== About this task ==
In the data that follows, find the line with "their own assets, and"; transcribe it, every later line up to the one with "it easy to start", and that line as well, exactly and with no others.

:: Source information ::

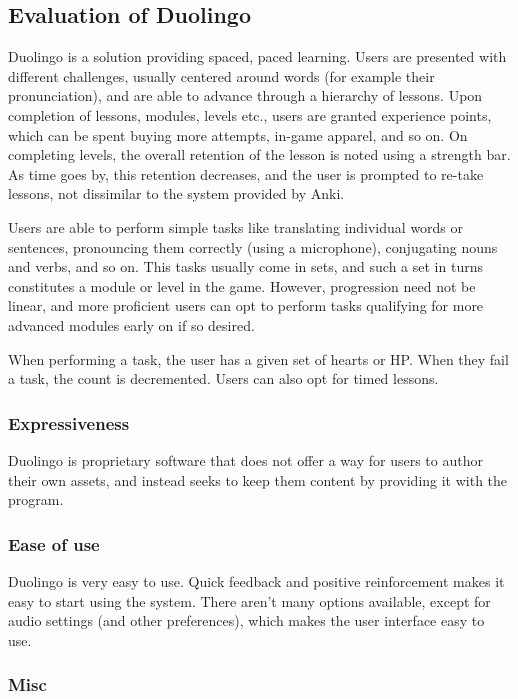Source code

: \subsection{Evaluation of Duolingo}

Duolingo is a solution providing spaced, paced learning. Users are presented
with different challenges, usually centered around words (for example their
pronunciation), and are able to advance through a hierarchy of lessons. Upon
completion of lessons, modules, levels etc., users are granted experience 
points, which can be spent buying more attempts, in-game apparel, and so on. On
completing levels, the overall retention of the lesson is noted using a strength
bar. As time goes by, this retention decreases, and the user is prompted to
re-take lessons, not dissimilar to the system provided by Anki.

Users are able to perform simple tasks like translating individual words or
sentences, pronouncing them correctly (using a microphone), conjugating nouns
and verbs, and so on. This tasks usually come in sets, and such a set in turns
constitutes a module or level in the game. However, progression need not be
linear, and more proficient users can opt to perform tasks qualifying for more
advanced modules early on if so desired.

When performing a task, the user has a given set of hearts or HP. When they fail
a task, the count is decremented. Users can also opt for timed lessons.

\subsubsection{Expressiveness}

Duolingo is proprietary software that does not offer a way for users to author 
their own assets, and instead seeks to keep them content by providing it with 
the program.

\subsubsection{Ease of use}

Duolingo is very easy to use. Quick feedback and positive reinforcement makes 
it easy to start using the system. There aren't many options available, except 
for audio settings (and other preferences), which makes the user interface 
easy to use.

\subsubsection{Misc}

:::
:: Source information ::

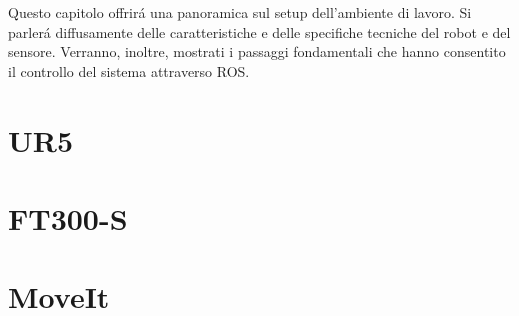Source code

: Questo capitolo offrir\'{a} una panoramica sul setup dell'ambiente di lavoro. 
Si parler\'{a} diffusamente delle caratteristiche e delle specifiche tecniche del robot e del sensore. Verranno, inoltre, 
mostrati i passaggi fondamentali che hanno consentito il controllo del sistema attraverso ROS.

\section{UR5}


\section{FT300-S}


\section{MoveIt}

:::
:: Source information ::

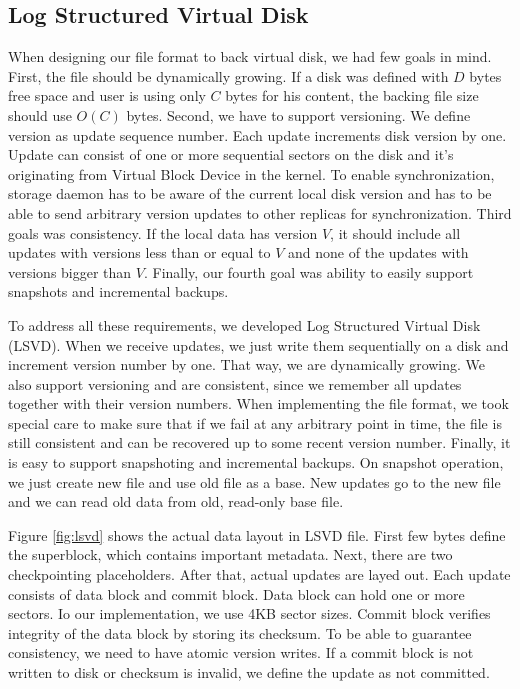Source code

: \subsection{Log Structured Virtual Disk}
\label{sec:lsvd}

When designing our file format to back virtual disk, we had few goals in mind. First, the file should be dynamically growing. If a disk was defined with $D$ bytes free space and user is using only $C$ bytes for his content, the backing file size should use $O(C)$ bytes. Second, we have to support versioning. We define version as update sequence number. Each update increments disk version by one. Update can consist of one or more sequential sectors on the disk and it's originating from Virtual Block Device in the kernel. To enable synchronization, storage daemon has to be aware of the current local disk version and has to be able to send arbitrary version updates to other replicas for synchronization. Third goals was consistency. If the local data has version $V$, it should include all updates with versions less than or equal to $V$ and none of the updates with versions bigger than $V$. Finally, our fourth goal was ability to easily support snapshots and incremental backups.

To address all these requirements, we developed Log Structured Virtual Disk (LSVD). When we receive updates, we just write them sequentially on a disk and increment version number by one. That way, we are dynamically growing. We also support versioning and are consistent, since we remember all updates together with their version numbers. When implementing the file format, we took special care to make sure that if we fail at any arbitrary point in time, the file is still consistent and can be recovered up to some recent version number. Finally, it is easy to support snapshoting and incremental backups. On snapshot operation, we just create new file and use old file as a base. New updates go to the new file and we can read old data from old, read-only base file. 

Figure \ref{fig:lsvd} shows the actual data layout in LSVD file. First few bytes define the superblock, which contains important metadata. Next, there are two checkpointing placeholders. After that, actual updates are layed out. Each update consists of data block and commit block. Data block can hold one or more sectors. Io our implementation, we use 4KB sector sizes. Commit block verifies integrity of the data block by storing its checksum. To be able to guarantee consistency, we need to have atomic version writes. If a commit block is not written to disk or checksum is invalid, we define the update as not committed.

:::

== Response for this exercise ==
their own assets, and instead seeks to keep them content by providing it with 
the program.

\subsubsection{Ease of use}

Duolingo is very easy to use. Quick feedback and positive reinforcement makes 
it easy to start using the system. There aren't many options available, except 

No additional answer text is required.